== WORK TASK ==
In the data below, the answer is the run of lines from the line containing "petite taille." through the line containing "variable quantitative. Une", both included; print it exactly and nothing else.

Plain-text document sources
* * *

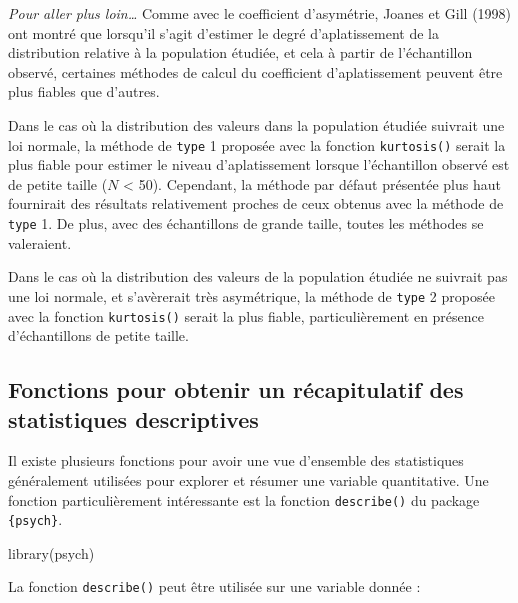 \documentclass[
  letterpaper,
]{book}
\newenvironment{Shaded}{\begin{snugshade}}{\end{snugshade}}
\newcommand{\AttributeTok}[1]{\textcolor[rgb]{0.40,0.45,0.13}{#1}}
\newcommand{\FloatTok}[1]{\textcolor[rgb]{0.68,0.00,0.00}{#1}}
\newcommand{\FunctionTok}[1]{\textcolor[rgb]{0.28,0.35,0.67}{#1}}
\newcommand{\NormalTok}[1]{\textcolor[rgb]{0.00,0.23,0.31}{#1}}
\newcommand{\SpecialCharTok}[1]{\textcolor[rgb]{0.37,0.37,0.37}{#1}}
\begin{document}
\emph{Pour aller plus loin\ldots{}} Comme avec le coefficient
d'asymétrie, Joanes et Gill (1998) ont montré que lorsqu'il s'agit
d'estimer le degré d'aplatissement de la distribution relative à la
population étudiée, et cela à partir de l'échantillon observé, certaines
méthodes de calcul du coefficient d'aplatissement peuvent être plus
fiables que d'autres.

Dans le cas où la distribution des valeurs dans la population étudiée
suivrait une loi normale, la méthode de \texttt{type} 1 proposée avec la
fonction \texttt{kurtosis()} serait la plus fiable pour estimer le
niveau d'aplatissement lorsque l'échantillon observé est de petite
taille (\(N\) \textless{} 50). Cependant, la méthode par défaut
présentée plus haut fournirait des résultats relativement proches de
ceux obtenus avec la méthode de \texttt{type} 1. De plus, avec des
échantillons de grande taille, toutes les méthodes se valeraient.

Dans le cas où la distribution des valeurs de la population étudiée ne
suivrait pas une loi normale, et s'avèrerait très asymétrique, la
méthode de \texttt{type} 2 proposée avec la fonction \texttt{kurtosis()}
serait la plus fiable, particulièrement en présence d'échantillons de
petite taille.

\subsection{Fonctions pour obtenir un récapitulatif des statistiques
descriptives}\label{fonctions-pour-obtenir-un-ruxe9capitulatif-des-statistiques-descriptives}

Il existe plusieurs fonctions pour avoir une vue d'ensemble des
statistiques généralement utilisées pour explorer et résumer une
variable quantitative. Une fonction particulièrement intéressante est la
fonction \texttt{describe()} du package \texttt{\{psych\}}.

\begin{Shaded}
\begin{Highlighting}[]
\FunctionTok{library}\NormalTok{(psych)}
\end{Highlighting}
\end{Shaded}

La fonction \texttt{describe()} peut être utilisée sur une variable
donnée :

\begin{Shaded}
\end{Shaded}
\end{document}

* * *

== FINISHED EXERCISE ==
petite taille.

\subsection{Fonctions pour obtenir un récapitulatif des statistiques
descriptives}\label{fonctions-pour-obtenir-un-ruxe9capitulatif-des-statistiques-descriptives}

Il existe plusieurs fonctions pour avoir une vue d'ensemble des
statistiques généralement utilisées pour explorer et résumer une
variable quantitative. Une fonction particulièrement intéressante est la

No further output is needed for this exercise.